• [DESCRIPTION OF THE TASK]:
Your task is to transcribe all of the records exactly and leave out the pictures.

Plain-text document sources
-*-

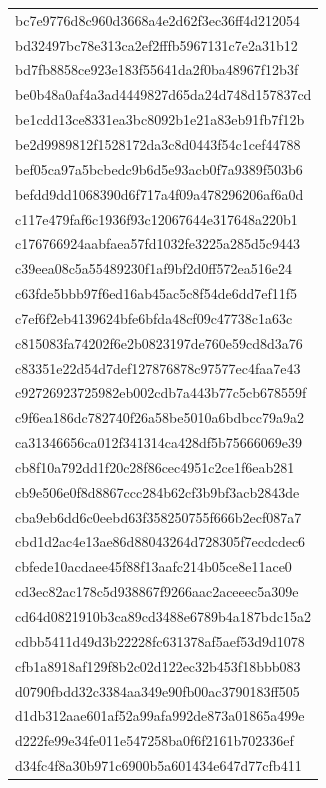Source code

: \begin{tabular}{l}
bc7e9776d8c960d3668a4e2d62f3ec36ff4d212054 \\
bd32497bc78e313ca2ef2fffb5967131c7e2a31b12 \\
bd7fb8858ce923e183f55641da2f0ba48967f12b3f \\
be0b48a0af4a3ad4449827d65da24d748d157837cd \\
be1cdd13ce8331ea3bc8092b1e21a83eb91fb7f12b \\
be2d9989812f1528172da3c8d0443f54c1cef44788 \\
bef05ca97a5bcbedc9b6d5e93acb0f7a9389f503b6 \\
befdd9dd1068390d6f717a4f09a478296206af6a0d \\
c117e479faf6c1936f93c12067644e317648a220b1 \\
c176766924aabfaea57fd1032fe3225a285d5c9443 \\
c39eea08c5a55489230f1af9bf2d0ff572ea516e24 \\
c63fde5bbb97f6ed16ab45ac5c8f54de6dd7ef11f5 \\
c7ef6f2eb4139624bfe6bfda48cf09c47738c1a63c \\
c815083fa74202f6e2b0823197de760e59cd8d3a76 \\
c83351e22d54d7def127876878c97577ec4faa7e43 \\
c92726923725982eb002cdb7a443b77c5cb678559f \\
c9f6ea186dc782740f26a58be5010a6bdbcc79a9a2 \\
ca31346656ca012f341314ca428df5b75666069e39 \\
cb8f10a792dd1f20c28f86cec4951c2ce1f6eab281 \\
cb9e506e0f8d8867ccc284b62cf3b9bf3acb2843de \\
cba9eb6dd6c0eebd63f358250755f666b2ecf087a7 \\
cbd1d2ac4e13ae86d88043264d728305f7ecdcdec6 \\
cbfede10acdaee45f88f13aafc214b05ce8e11ace0 \\
cd3ec82ac178c5d938867f9266aac2aceeec5a309e \\
cd64d0821910b3ca89cd3488e6789b4a187bdc15a2 \\
cdbb5411d49d3b22228fc631378af5aef53d9d1078 \\
cfb1a8918af129f8b2c02d122ec32b453f18bbb083 \\
d0790fbdd32c3384aa349e90fb00ac3790183ff505 \\
d1db312aae601af52a99afa992de873a01865a499e \\
d222fe99e34fe011e547258ba0f6f2161b702336ef \\
d34fc4f8a30b971c6900b5a601434e647d77cfb411 \\

\end{tabular}
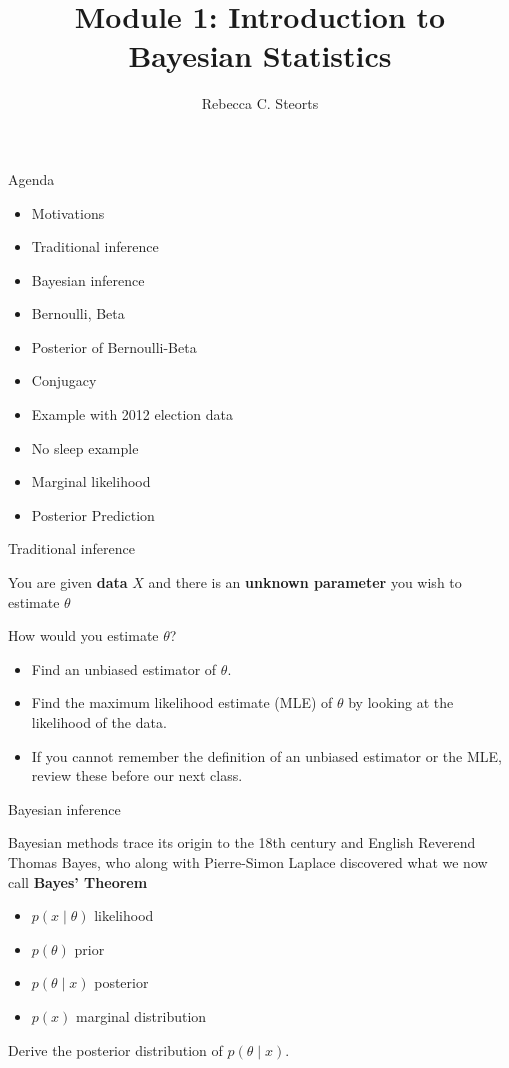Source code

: \documentclass[
  ignorenonframetext,
]{beamer}
\title{Module 1: Introduction to Bayesian Statistics}
\author{Rebecca C. Steorts}
\date{}
\providecommand{\tightlist}{%
  \setlength{\itemsep}{0pt}\setlength{\parskip}{0pt}}
\begin{document}
\frame{\titlepage}

\begin{frame}{Agenda}
\protect\hypertarget{agenda}{}

\begin{itemize}
\tightlist
\item
  Motivations
\item
  Traditional inference
\item
  Bayesian inference
\item
  Bernoulli, Beta
\item
  Posterior of Bernoulli-Beta
\item
  Conjugacy
\item
  Example with 2012 election data
\item
  No sleep example
\item
  Marginal likelihood
\item
  Posterior Prediction
\end{itemize}

\end{frame}

\begin{frame}{Traditional inference}
\protect\hypertarget{traditional-inference}{}

You are given \textbf{data} \(X\) and there is an \textbf{unknown
parameter} you wish to estimate \textbf{\(\theta\)}

How would you estimate \(\theta\)?

\begin{itemize}
\tightlist
\item
  Find an unbiased estimator of \(\theta\).
\item
  Find the maximum likelihood estimate (MLE) of \(\theta\) by looking at
  the likelihood of the data.
\item
  If you cannot remember the definition of an unbiased estimator or the
  MLE, review these before our next class.
\end{itemize}

\end{frame}

\begin{frame}{Bayesian inference}
\protect\hypertarget{bayesian-inference}{}

Bayesian methods trace its origin to the 18th century and English
Reverend Thomas Bayes, who along with Pierre-Simon Laplace discovered
what we now call \textbf{Bayes' Theorem}

\begin{itemize}
\tightlist
\item
  \(p(x \mid \theta)\) likelihood
\item
  \(p(\theta)\) prior
\item
  \(p(\theta \mid x)\) posterior
\item
  \(p(x)\) marginal distribution
\end{itemize}

Derive the posterior distribution of \(p(\theta \mid x).\)

\end{frame}
\end{document}
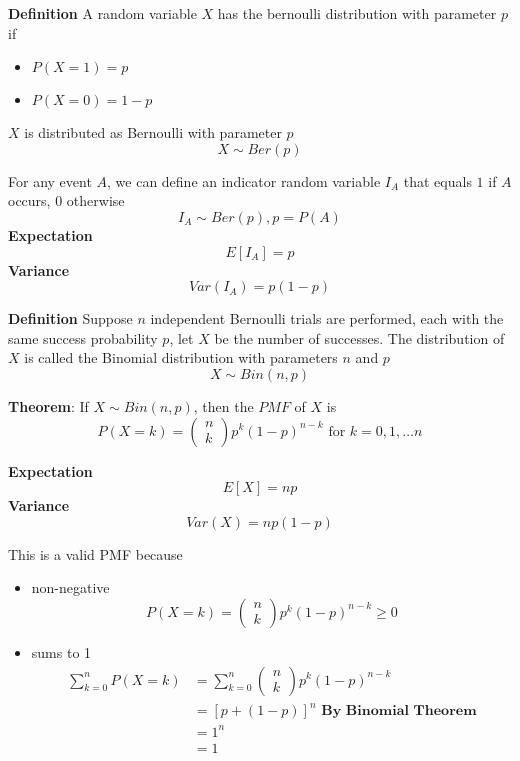 \begin{framed}
   \textbf{Definition} A random variable $X$ has the bernoulli distribution with parameter $p$ if
   \begin{itemize}
      \item $P(X=1) = p$
      \item $P(X=0) = 1-p$
   \end{itemize}

   $X$ is distributed as Bernoulli with parameter $p$ \[
     X \sim Ber(p)
   \] 


   For any event $A$, we can define an indicator random variable $I_A$ that equals $1$ if $A$ occurs, $0$ otherwise
   \[
     I_A \sim Ber(p), p = P(A)
   \] 
   \textbf{Expectation}
   \[
      E[I_A] = p
   \] 
   \textbf{Variance}
   \[
      Var(I_A) = p(1-p)
   \] 
\end{framed}

\begin{framed}
   \textbf{Definition} Suppose $n$ independent Bernoulli trials are performed, each with the same success probability $p$, let $X$ be the number of successes. The distribution of $X$ is called the Binomial distribution with parameters $n$ and $p$
   \[
     X \sim Bin(n, p)
   \] 

   \textbf{Theorem}: If $X \sim Bin(n, p)$, then the  $PMF$ of $X$ is
   \[
      P(X = k) = \begin{pmatrix} n \\ k \end{pmatrix}  p^k (1-p)^{n-k} \text{ for $k = 0, 1, \hdots n$}
   \] 

   \textbf{Expectation}
   \[
      E[X] = np
   \] 
   \textbf{Variance}
   \[
      Var(X) = np(1-p)
   \] 

   This is a valid PMF because \\
   \begin{itemize}
      \item non-negative
         \[
            P(X = k) = \begin{pmatrix} n \\ k \end{pmatrix} p^k (1-p)^{n-k} \geq 0
         \] 
      \item sums to 1
         \begin{align*}
            \sum_{k = 0}^{n} P(X = k) &= \sum_{k = 0}^{n} \begin{pmatrix} n \\ k \end{pmatrix}  p^k (1-p)^{n-k} \\
                                      &= [p + (1-p)]^n \textbf{ By Binomial Theorem}\\
                                      &= 1^n  \\
                                      &= 1
         \end{align*}
   \end{itemize}
\end{framed}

-*-

• [REPLY TO THE EXERCISE]:
Source code

: \begin{tabular}{l}
bc7e9776d8c960d3668a4e2d62f3ec36ff4d212054 \\
bd32497bc78e313ca2ef2fffb5967131c7e2a31b12 \\
bd7fb8858ce923e183f55641da2f0ba48967f12b3f \\
be0b48a0af4a3ad4449827d65da24d748d157837cd \\
be1cdd13ce8331ea3bc8092b1e21a83eb91fb7f12b \\
be2d9989812f1528172da3c8d0443f54c1cef44788 \\
bef05ca97a5bcbedc9b6d5e93acb0f7a9389f503b6 \\
befdd9dd1068390d6f717a4f09a478296206af6a0d \\
c117e479faf6c1936f93c12067644e317648a220b1 \\
c176766924aabfaea57fd1032fe3225a285d5c9443 \\
c39eea08c5a55489230f1af9bf2d0ff572ea516e24 \\
c63fde5bbb97f6ed16ab45ac5c8f54de6dd7ef11f5 \\
c7ef6f2eb4139624bfe6bfda48cf09c47738c1a63c \\
c815083fa74202f6e2b0823197de760e59cd8d3a76 \\
c83351e22d54d7def127876878c97577ec4faa7e43 \\
c92726923725982eb002cdb7a443b77c5cb678559f \\
c9f6ea186dc782740f26a58be5010a6bdbcc79a9a2 \\
ca31346656ca012f341314ca428df5b75666069e39 \\
cb8f10a792dd1f20c28f86cec4951c2ce1f6eab281 \\
cb9e506e0f8d8867ccc284b62cf3b9bf3acb2843de \\
cba9eb6dd6c0eebd63f358250755f666b2ecf087a7 \\
cbd1d2ac4e13ae86d88043264d728305f7ecdcdec6 \\
cbfede10acdaee45f88f13aafc214b05ce8e11ace0 \\
cd3ec82ac178c5d938867f9266aac2aceeec5a309e \\
cd64d0821910b3ca89cd3488e6789b4a187bdc15a2 \\
cdbb5411d49d3b22228fc631378af5aef53d9d1078 \\
cfb1a8918af129f8b2c02d122ec32b453f18bbb083 \\
d0790fbdd32c3384aa349e90fb00ac3790183ff505 \\
d1db312aae601af52a99afa992de873a01865a499e \\
d222fe99e34fe011e547258ba0f6f2161b702336ef \\
d34fc4f8a30b971c6900b5a601434e647d77cfb411 \\

\end{tabular}
Source code

: \documentclass[
  ignorenonframetext,
]{beamer}
\title{Module 1: Introduction to Bayesian Statistics}
\author{Rebecca C. Steorts}
\date{}
\providecommand{\tightlist}{%
  \setlength{\itemsep}{0pt}\setlength{\parskip}{0pt}}
\begin{document}
\frame{\titlepage}

\begin{frame}{Agenda}
\protect\hypertarget{agenda}{}

\begin{itemize}
\tightlist
\item
  Motivations
\item
  Traditional inference
\item
  Bayesian inference
\item
  Bernoulli, Beta
\item
  Posterior of Bernoulli-Beta
\item
  Conjugacy
\item
  Example with 2012 election data
\item
  No sleep example
\item
  Marginal likelihood
\item
  Posterior Prediction
\end{itemize}

\end{frame}

\begin{frame}{Traditional inference}
\protect\hypertarget{traditional-inference}{}

You are given \textbf{data} \(X\) and there is an \textbf{unknown
parameter} you wish to estimate \textbf{\(\theta\)}

How would you estimate \(\theta\)?

\begin{itemize}
\tightlist
\item
  Find an unbiased estimator of \(\theta\).
\item
  Find the maximum likelihood estimate (MLE) of \(\theta\) by looking at
  the likelihood of the data.
\item
  If you cannot remember the definition of an unbiased estimator or the
  MLE, review these before our next class.
\end{itemize}

\end{frame}

\begin{frame}{Bayesian inference}
\protect\hypertarget{bayesian-inference}{}

Bayesian methods trace its origin to the 18th century and English
Reverend Thomas Bayes, who along with Pierre-Simon Laplace discovered
what we now call \textbf{Bayes' Theorem}

\begin{itemize}
\tightlist
\item
  \(p(x \mid \theta)\) likelihood
\item
  \(p(\theta)\) prior
\item
  \(p(\theta \mid x)\) posterior
\item
  \(p(x)\) marginal distribution
\end{itemize}

Derive the posterior distribution of \(p(\theta \mid x).\)

\end{frame}
\end{document}
 \begin{framed}
   \textbf{Definition} A random variable $X$ has the bernoulli distribution with parameter $p$ if
   \begin{itemize}
      \item $P(X=1) = p$
      \item $P(X=0) = 1-p$
   \end{itemize}

   $X$ is distributed as Bernoulli with parameter $p$ \[
     X \sim Ber(p)
   \] 


   For any event $A$, we can define an indicator random variable $I_A$ that equals $1$ if $A$ occurs, $0$ otherwise
   \[
     I_A \sim Ber(p), p = P(A)
   \] 
   \textbf{Expectation}
   \[
      E[I_A] = p
   \] 
   \textbf{Variance}
   \[
      Var(I_A) = p(1-p)
   \] 
\end{framed}

\begin{framed}
   \textbf{Definition} Suppose $n$ independent Bernoulli trials are performed, each with the same success probability $p$, let $X$ be the number of successes. The distribution of $X$ is called the Binomial distribution with parameters $n$ and $p$
   \[
     X \sim Bin(n, p)
   \] 

   \textbf{Theorem}: If $X \sim Bin(n, p)$, then the  $PMF$ of $X$ is
   \[
      P(X = k) = \begin{pmatrix} n \\ k \end{pmatrix}  p^k (1-p)^{n-k} \text{ for $k = 0, 1, \hdots n$}
   \] 

   \textbf{Expectation}
   \[
      E[X] = np
   \] 
   \textbf{Variance}
   \[
      Var(X) = np(1-p)
   \] 

   This is a valid PMF because \\
   \begin{itemize}
      \item non-negative
         \[
            P(X = k) = \begin{pmatrix} n \\ k \end{pmatrix} p^k (1-p)^{n-k} \geq 0
         \] 
      \item sums to 1
         \begin{align*}
            \sum_{k = 0}^{n} P(X = k) &= \sum_{k = 0}^{n} \begin{pmatrix} n \\ k \end{pmatrix}  p^k (1-p)^{n-k} \\
                                      &= [p + (1-p)]^n \textbf{ By Binomial Theorem}\\
                                      &= 1^n  \\
                                      &= 1
         \end{align*}
   \end{itemize}
\end{framed}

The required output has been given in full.